Semenjak dengar kalimat itu, aku jadi sedikit buyar. Kemudian ku tengok Akbar yang juga sedang tertawa. Saat mata ini berusaha melihat keadaan Arka, Arka malah balik menatap dengan senyum sederhananya yang terpampang. Senyum itu untuk merespon kawan-kawanku. Dan aku kembali fokus pada bahan presentasi. Begitupun Arka, yang juga ikut menyimak disana. Benar begitu keadaannya. Kami hanya diam membisu. Tapi tak bisa dipungkiri bahwa jarak kami tak akan jauh. Karena kami satu kelas. Dan Arka adalah sosok penting dalam kelas.
Penjelasan selesai, kami menuju mushola untuk shalat. Dan berlanjut ke gedung belajar walaupun telat. Kesana hanya untuk absen. Jarak gedung dengan mushola memang dekat. Tapi menunggu liftnya yang membuat kami malas bergerak. Tidak mungkin pakai tangga darurat, karena kelas kami ada di lantai 10 paling atas. Entahlah saat itu aku tidak ingat apakah berangkat bersama Arka atau tidak. Dipikiranku hanya “cepetan sore, cepetan presentasi, terus balik”. Hanya itu. Bahkan aku tak ingat dengan perkataan Vina tadi, mengenai kerudung pink. Kau tau? Hanya aku yang memakai kerudung pink di perpus tadi. Kemudian di lift, Dwi bilang pada ku…

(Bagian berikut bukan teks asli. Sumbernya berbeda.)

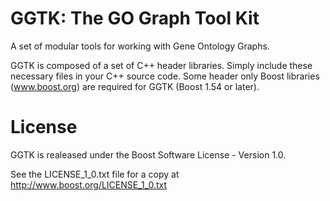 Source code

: # GGTK: The GO Graph Tool Kit
A set of modular tools for working with Gene Ontology Graphs.

GGTK is composed of a set of C++ header libraries. Simply include these necessary files in your C++ source code. Some header only Boost libraries (www.boost.org) are required for GGTK (Boost 1.54 or later).

# License
GGTK is realeased under the Boost Software License - Version 1.0.

See the LICENSE_1_0.txt file for a copy at http://www.boost.org/LICENSE_1_0.txt
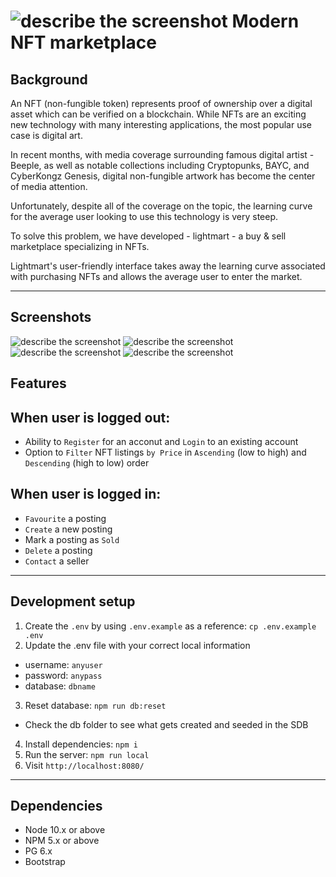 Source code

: 
![describe the screenshot](url)
Modern NFT marketplace
================================

## Background

An NFT (non-fungible token) represents proof of ownership over a digital asset which can be verified on a blockchain. 
While NFTs are an exciting new technology with many interesting applications, the most popular use case is digital art. 

In recent months, with media coverage surrounding famous digital artist - Beeple, as well as notable collections including Cryptopunks, BAYC, and CyberKongz Genesis, digital non-fungible artwork has become the center of media attention.

Unfortunately, despite all of the coverage on the topic, the learning curve for the average user looking to use this technology is very steep. 

To solve this problem, we have developed - lightmart - a buy & sell marketplace specializing in NFTs. 

Lightmart's user-friendly interface takes away the learning curve associated with purchasing NFTs and allows the average user to enter the market. 

***

## Screenshots 

![describe the screenshot](url)
![describe the screenshot](url)
![describe the screenshot](url)
![describe the screenshot](url)

## Features

## When user is logged out:

- Ability to `Register` for an acconut and `Login` to an existing account 
- Option to `Filter` NFT listings `by Price` in `Ascending` (low to high) and `Descending` (high to low) order

## When user is logged in:

- `Favourite` a posting
- `Create` a new posting
- Mark a posting as `Sold`
- `Delete` a posting
- `Contact` a seller 

***

## Development setup

1. Create the `.env` by using `.env.example` as a reference: `cp .env.example .env`
2. Update the .env file with your correct local information 
  - username: `anyuser` 
  - password: `anypass` 
  - database: `dbname`
3. Reset database: `npm run db:reset`
  - Check the db folder to see what gets created and seeded in the SDB
4. Install dependencies: `npm i`
5. Run the server: `npm run local`
6. Visit `http://localhost:8080/`

***

## Dependencies 

- Node 10.x or above
- NPM 5.x or above
- PG 6.x
- Bootstrap

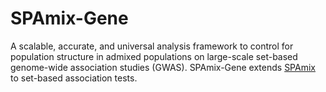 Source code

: # SPAmix-Gene
A scalable, accurate, and universal analysis framework to control for population structure in admixed populations on large-scale set-based genome-wide association studies (GWAS). SPAmix-Gene extends [SPAmix](https://wenjianbi.github.io/grab.github.io/docs/approach_SPACox.html) to set-based association tests.
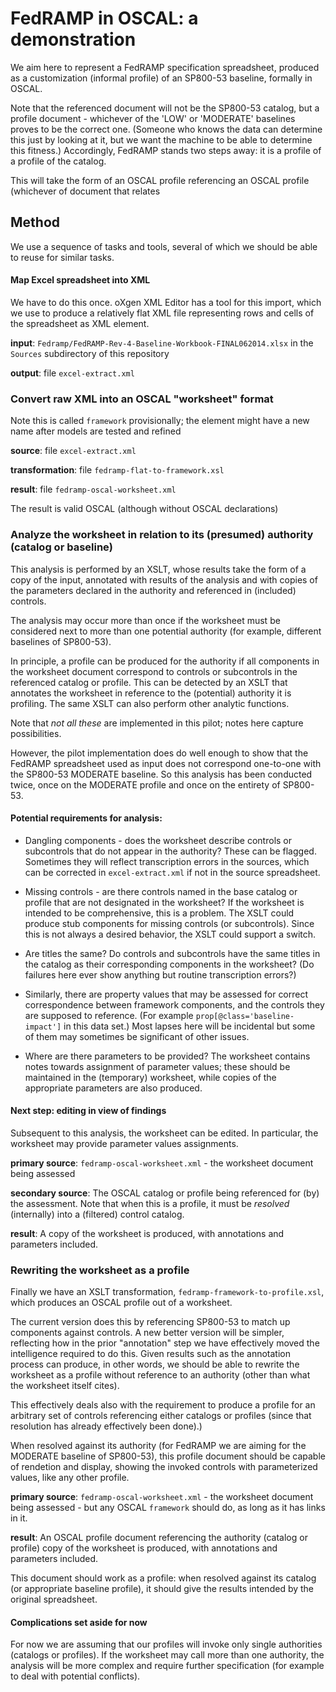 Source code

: # FedRAMP in OSCAL: a demonstration

We aim here to represent a FedRAMP specification spreadsheet, produced as a customization (informal profile) of an SP800-53 baseline, formally in OSCAL.

Note that the referenced document will not be the SP800-53 catalog, but a profile document - whichever of the 'LOW' or 'MODERATE' baselines proves to be the correct one. (Someone who knows the data can determine this just by looking at it, but we want the machine to be able to determine this fitness.) Accordingly, FedRAMP stands two steps away: it is a profile of a profile of the catalog.

This will take the form of an OSCAL profile referencing an OSCAL profile (whichever of document that relates 

## Method

We use a sequence of tasks and tools, several of which we should be able to reuse for similar tasks.

#### Map Excel spreadsheet into XML

We have to do this once. oXgen XML Editor has a tool for this import, which we use to produce a relatively flat XML file representing rows and cells of the spreadsheet as XML element.

**input**: `Fedramp/FedRAMP-Rev-4-Baseline-Workbook-FINAL062014.xlsx` in the `Sources` subdirectory of this repository

**output**: file `excel-extract.xml`

### Convert raw XML into an OSCAL "worksheet" format

Note this is called `framework` provisionally; the element might have a new name after models are tested and refined

**source**: file `excel-extract.xml`

**transformation**: file `fedramp-flat-to-framework.xsl`

**result**: file `fedramp-oscal-worksheet.xml`

The result is valid OSCAL (although without OSCAL declarations)

### Analyze the worksheet in relation to its (presumed) authority (catalog or baseline)

This analysis is performed by an XSLT, whose results take the form of a copy of the input, annotated with results of the analysis and with copies of the parameters declared in the authority and referenced in (included) controls.

The analysis may occur more than once if the worksheet must be considered next to more than one potential authority (for example, different baselines of SP800-53).

In principle, a profile can be produced for the authority if all components in the worksheet document correspond to controls or subcontrols in the referenced catalog or profile. This can be detected by an XSLT that annotates the worksheet in reference to the (potential) authority it is profiling. The same XSLT can also perform other analytic functions.

Note that *not all these* are implemented in this pilot; notes here capture possibilities.

However, the pilot implementation does do well enough to show that the FedRAMP spreadsheet used as input does not correspond one-to-one with the SP800-53 MODERATE baseline. So this analysis has been conducted twice, once on the MODERATE profile and once on the entirety of SP800-53.

#### Potential requirements for analysis:

* Dangling components - does the worksheet describe controls or subcontrols that do not appear in the authority? These can be flagged. Sometimes they will reflect transcription errors in the sources, which can be corrected in `excel-extract.xml` if not in the source spreadsheet.

* Missing controls - are there controls named in the base catalog or profile that are not designated in the worksheet? If the worksheet is intended to be comprehensive, this is a problem. The XSLT could produce stub components for missing controls (or subcontrols). Since this is not always a desired behavior, the XSLT could support a switch.

* Are titles the same? Do controls and subcontrols have the same titles in the catalog as their corresponding components in the worksheet? (Do failures here ever show anything but routine transcription errors?)

* Similarly, there are property values that may be assessed for correct correspondence between framework components, and the controls they are supposed to reference. (For example `prop[@class='baseline-impact']` in this data set.) Most lapses here will be incidental but some of them may sometimes be significant of other issues.

* Where are there parameters to be provided? The worksheet contains notes towards assignment of parameter values; these should be maintained in the (temporary) worksheet, while copies of the appropriate parameters are also produced.

#### Next step: editing in view of findings

Subsequent to this analysis, the worksheet can be edited. In particular, the worksheet may provide parameter values assignments.

**primary source**: `fedramp-oscal-worksheet.xml` - the worksheet document being assessed

**secondary source**: The OSCAL catalog or profile being referenced for (by) the assessment. Note that when this is a profile, it must be *resolved* (internally) into a (filtered) control catalog.

**result**: A copy of the worksheet is produced, with annotations and parameters included.

### Rewriting the worksheet as a profile

Finally we have an XSLT transformation, `fedramp-framework-to-profile.xsl`, which produces an OSCAL profile out of a worksheet.

The current version does this by referencing SP800-53 to match up components against controls. A new better version will be simpler, reflecting how in the prior "annotation" step we have effectively moved the intelligence required to do this. Given results such as the annotation process can produce, in other words, we should be able to rewrite the worksheet as a profile without reference to an authority (other than what the worksheet itself cites). 

This effectively deals also with the requirement to produce a profile for an arbitrary set of controls referencing either catalogs or profiles (since that resolution has already effectively been done).)

When resolved against its authority (for FedRAMP we are aiming for the MODERATE baseline of SP800-53), this profile document should be capable of rendetion and display, showing the invoked controls with parameterized values, like any other profile.  

**primary source**: `fedramp-oscal-worksheet.xml` - the worksheet document being assessed - but any OSCAL `framework` should do, as long as it has links in it.

**result**: An OSCAL profile document referencing the authority (catalog or profile) copy of the worksheet is produced, with annotations and parameters included.

This document should work as a profile: when resolved against its catalog (or appropriate baseline profile), it should give the results intended by the original spreadsheet.

#### Complications set aside for now

For now we are assuming that our profiles will invoke only single authorities (catalogs or profiles). If the worksheet may call more than one authority, the analysis will be more complex and require further specification (for example to deal with potential conflicts).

Dwi : “Ra, lu tau gak?tadi kan lu diomongin tau”
Aku : “yang kerudung pink ya?”
Dwi : “iya, lu denger?”
Aku : “awalnya aku gak nyadar lagi pada ngomongin apaan. Tapi pas denger ada sebutan kerudung pink, baru peka”
Dwi : “hahahahaha iya, pada ngeledek si Arka loh. Gatau sih, mungkin sebelum ngumpul tadi ada pembahasan apa kali ya. Atau mungkin diledekin kayak gitu gegara liat si Arka antusias banget liat lu jelasin tadi”
Aku : “heuuuuuuuu” muka ku ingin menangis.
Dwi : “eh lahhh kenapa?”
Aku : “deg-degan” kemudian menyengir.
Dwi : “yeee baperrrrrr”

Sesampai di kelas, aku meletakkan tas ku di kursi paling depan. Dosennya tidak masuk. Aku berniat untuk menaruh tas kemudian duduk memandang langit dari kaca besar di kelas. Ah momen paling menyenangkan. Sebelum memandang langit, aku stay di meja dosen, untuk menandatangani absen. Tak lama kulihat Arka meletakkan tasnya di kursi sebelahku. Dan tiba-tiba saja ia kembali menatapku. Kebiasaan! Ini bahkan tidak boleh menjadi kebiasaan!. Kemudian kami langsung tertunduk bersamaan. Sebenarnya ini kebiasaan atau ketidaksengajaan? Heuh.